On a ainsi pu lire que l’agression de l’Ukraine était la preuve de l’efficacité de la dissuasion, puisque Poutine par sa menace nucléaire a dissuadé l’Occident d’affronter directement la Russie et que le même Poutine se tient soigneusement à l’écart des pays de l’Otan.
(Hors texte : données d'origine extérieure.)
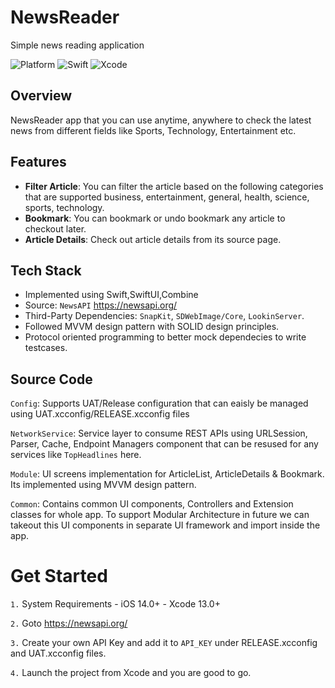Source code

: # NewsReader
Simple news reading application

![Platform](https://img.shields.io/badge/platform-iOS-lightgrey.svg) 
![Swift](https://img.shields.io/badge/swift-5.0-orange.svg) 
![Xcode](https://img.shields.io/badge/Xcode-13.0-blue.svg)

## Overview
NewsReader app that you can use anytime, anywhere to check the latest news from different fields like Sports, Technology, Entertainment etc.

## Features
- **Filter Article**: You can filter the article based on the following categories that are 
                      supported business, entertainment, general, health, science, sports, technology.
- **Bookmark**: You can bookmark or undo bookmark any article to checkout later.
- **Article Details**: Check out article details from its source page.

## Tech Stack
- Implemented using Swift,SwiftUI,Combine
- Source: `NewsAPI` https://newsapi.org/
- Third-Party Dependencies: `SnapKit`, `SDWebImage/Core`, `LookinServer`.
- Followed MVVM design pattern with SOLID design principles.
- Protocol oriented programming to better mock dependecies to write testcases.

## Source Code
`Config`: Supports UAT/Release configuration that can eaisly be managed using UAT.xcconfig/RELEASE.xcconfig files
    
`NetworkService`: Service layer to consume REST APIs using URLSession, Parser, Cache, Endpoint Managers component that can be resused for any services like `TopHeadlines` here.

`Module`: UI screens implementation for ArticleList, ArticleDetails & Bookmark. Its implemented using MVVM design pattern.

`Common`: Contains common UI components, Controllers and Extension classes for whole app. To support Modular Architecture in future we can takeout this UI components in separate UI framework and import inside the app.

# Get Started
`1.` System Requirements
     - iOS 14.0+
     - Xcode 13.0+
     
`2.` Goto https://newsapi.org/

`3.` Create your own API Key and add it to `API_KEY` under RELEASE.xcconfig and UAT.xcconfig files.

`4.` Launch the project from Xcode and you are good to go.

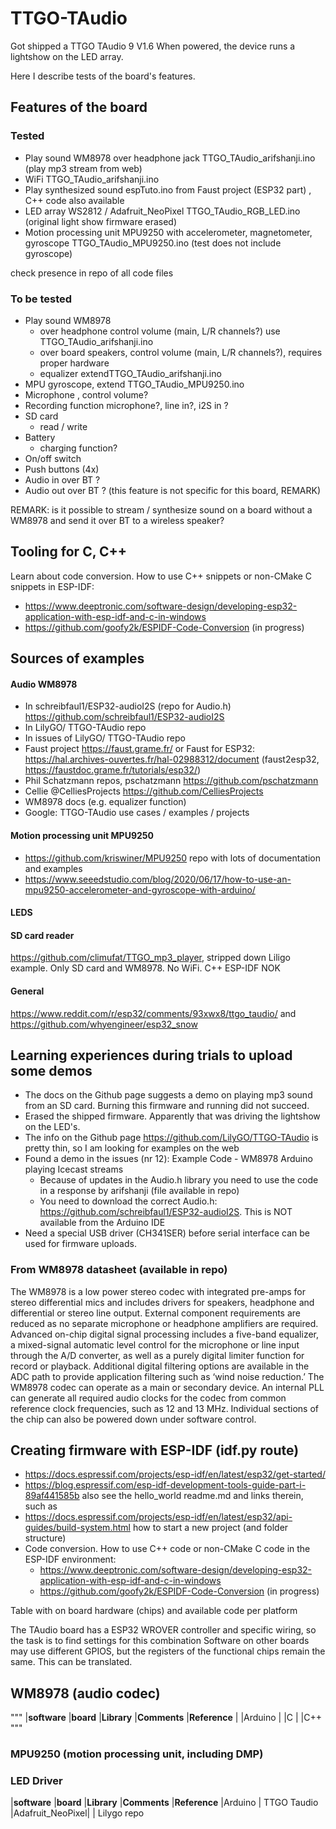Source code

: # TTGO-TAudio

Got shipped a TTGO TAudio 9 V1.6
When powered, the device runs a lightshow on the LED array.

Here I describe tests of the board's features.

## Features of the board

### Tested
 - Play sound WM8978 over headphone jack                                        TTGO_TAudio_arifshanji.ino (play mp3 stream from web)
 - WiFi                                                                         TTGO_TAudio_arifshanji.ino
  - Play synthesized sound                                                      espTuto.ino from Faust project (ESP32 part)  ,  C++ code also available                               
  - LED array           WS2812 / Adafruit_NeoPixel                              TTGO_TAudio_RGB_LED.ino  (original light show firmware erased)
 - Motion processing unit MPU9250 with accelerometer, magnetometer, gyroscope   TTGO_TAudio_MPU9250.ino (test does not include gyroscope)

check presence in repo of all code files

### To be tested

 - Play sound WM8978                                               
   - over headphone control volume (main, L/R channels?)  use TTGO_TAudio_arifshanji.ino
   - over board speakers,  control volume (main, L/R channels?), requires proper hardware
   - equalizer    extendTTGO_TAudio_arifshanji.ino
 - MPU gyroscope, extend TTGO_TAudio_MPU9250.ino
 - Microphone           ,  control volume? 
 - Recording function        microphone?, line in?, i2S in ?
 - SD card
   - read / write 
 - Battery
   - charging function? 
 - On/off switch
 - Push buttons (4x)
 - Audio in over BT  ?
 - Audio out over BT ? (this feature is not specific for this board, REMARK) 


REMARK: is it possible to stream / synthesize sound on a board without a WM8978 and send it over BT to a wireless speaker?  

## Tooling for C, C++
Learn about code conversion. How to use C++ snippets or non-CMake C snippets in ESP-IDF:
-  https://www.deeptronic.com/software-design/developing-esp32-application-with-esp-idf-and-c-in-windows
-  https://github.com/goofy2k/ESPIDF-Code-Conversion (in progress)

## Sources of examples


#### Audio WM8978
 - In schreibfaul1/ESP32-audioI2S  (repo for Audio.h) https://github.com/schreibfaul1/ESP32-audioI2S
 - In LilyGO/ TTGO-TAudio repo
 - In issues of LilyGO/ TTGO-TAudio repo
 - Faust project https://faust.grame.fr/  or Faust for ESP32: https://hal.archives-ouvertes.fr/hal-02988312/document (faust2esp32, https://faustdoc.grame.fr/tutorials/esp32/)
 - Phil Schatzmann repos, pschatzmann https://github.com/pschatzmann
 - Cellie @CelliesProjects https://github.com/CelliesProjects
 - WM8978 docs (e.g. equalizer function)
 - Google: TTGO-TAudio use cases / examples / projects
#### Motion processing unit MPU9250
 - https://github.com/kriswiner/MPU9250  repo with lots of documentation and examples
 - https://www.seeedstudio.com/blog/2020/06/17/how-to-use-an-mpu9250-accelerometer-and-gyroscope-with-arduino/
 
#### LEDS
#### SD card reader
https://github.com/climufat/TTGO_mp3_player,  stripped down Liligo example. Only SD card and WM8978. No WiFi.   C++ ESP-IDF NOK
 
#### General
https://www.reddit.com/r/esp32/comments/93xwx8/ttgo_taudio/ and 
https://github.com/whyengineer/esp32_snow

## Learning experiences during trials to upload some demos

- The docs on the Github page suggests a demo on playing mp3 sound from an SD card. Burning this firmware and running did not succeed. 
- Erased the shipped firmware. Apparently that was driving the lightshow on the LED's.
- The info on the Github page  https://github.com/LilyGO/TTGO-TAudio is pretty thin, so I am looking for examples on the web
- Found a demo in the issues (nr 12): Example Code - WM8978 Arduino playing Icecast streams
  - Because of updates in the Audio.h library you need to use the code in a response by arifshanji (file available in repo)
  - You need to download the correct Audio.h: https://github.com/schreibfaul1/ESP32-audioI2S. This is NOT available from the Arduino IDE
- Need a special USB driver (CH341SER) before serial interface can be used for firmware uploads.

### From WM8978 datasheet (available in repo)

The WM8978 is a low power stereo codec with integrated pre-amps for stereo differential mics and includes drivers for speakers, headphone and differential or stereo line output. External component requirements are reduced as no separate microphone or headphone amplifiers are required. Advanced on-chip digital signal processing includes a five-band equalizer, a mixed-signal automatic level control for the microphone or line input through the A/D converter, as well as a purely digital limiter function for record or playback. Additional digital filtering options are available in the ADC path to provide application filtering such as ‘wind noise reduction.’ The WM8978 codec can operate as a main or secondary device. An internal PLL can generate all required audio clocks for the codec from common reference clock frequencies, such as 12 and 13 MHz. Individual sections of the chip can also be powered down under software control.

## Creating firmware with ESP-IDF (idf.py route)
- https://docs.espressif.com/projects/esp-idf/en/latest/esp32/get-started/
- https://blog.espressif.com/esp-idf-development-tools-guide-part-i-89af441585b
also see the hello_world readme.md and links therein, such as 
- https://docs.espressif.com/projects/esp-idf/en/latest/esp32/api-guides/build-system.html how to start a new project (and folder structure)
- Code conversion. How to use C++ code or non-CMake C code in the ESP-IDF environment:
  - https://www.deeptronic.com/software-design/developing-esp32-application-with-esp-idf-and-c-in-windows
  - https://github.com/goofy2k/ESPIDF-Code-Conversion (in progress)

Table with on board hardware (chips) and available code per platform

The TAudio board has a ESP32 WROVER controller and specific wiring, so the task is to find settings for this combination
Software on other boards may use different GPIOS, but the registers of the functional chips remain the same. This can be translated.

## WM8978 (audio codec)
"""
|**software**     |**board** |**Library**       |**Comments**  |**Reference** 
|
|Arduino
|
|C
|
|C++
"""

### MPU9250 (motion processing unit, including DMP)

### LED Driver
|**software**     |**board** |**Library**       |**Comments**  |**Reference** 
|Arduino          | TTGO Taudio |Adafruit_NeoPixel|              | Lilygo repo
On a aussi pu lire que l’agression de l’Ukraine était la preuve de l’échec de la dissuasion, puisque l’Occident avec toutes ses armes nucléaires n’a pas pu dissuader Poutine d’attaquer l’Ukraine.
« La dissuasion nucléaire a une forte composante psychologique. »
On a encore pu lire que, si l’Ukraine avait gardé ses armes nucléaires lors du démantèlement de l’URSS, Poutine ne l’aurait certainement jamais agressée (ce dernier argument est particulièrement irresponsable, car il pousserait tous les États menacés à se doter d’armes nucléaires pour leur sécurité, alors que l’on cherche à éviter le risque de prolifération depuis 1970). On a pu lire que l’Ukraine, sans armes nucléaires, résiste à la Russie qui les possède (comme le Vietnam face aux USA) et qu’elles sont donc inutiles et n’empêchent pas les guerres conventionnelles ; on a enfin pu lire que les puissances occidentales et la Chine, dotées d’armes nucléaires, ont réussi à dissuader Poutine d’utiliser ses armes nucléaires.
Toutes ces assertions ne peuvent évidemment être ni prouvées ni démenties et personne ne sait ce qui se passe réellement dans la tête de Poutine, ni ce qu’il est prêt à faire pour garder le pouvoir et sauver la face. La dissuasion nucléaire a une forte composante psychologique et ressemble à la théorie des jeux de bluff, sans que l’on sache lequel des deux joueurs sera le plus intimidé par la menace de l’autre et cédera en premier. La société civile se retrouve donc au degré zéro de la réflexion sur le risque réel de guerre nucléaire.
Les incertitudes des doctrines d’emploi
Le seul raisonnement possible repose sur ce qu’on sait des doctrines d’emploi des armes nucléaires par les différents pays (à noter : doctrines d’emploi pour ces armes dont on dit que ce sont des armes de non-emploi !).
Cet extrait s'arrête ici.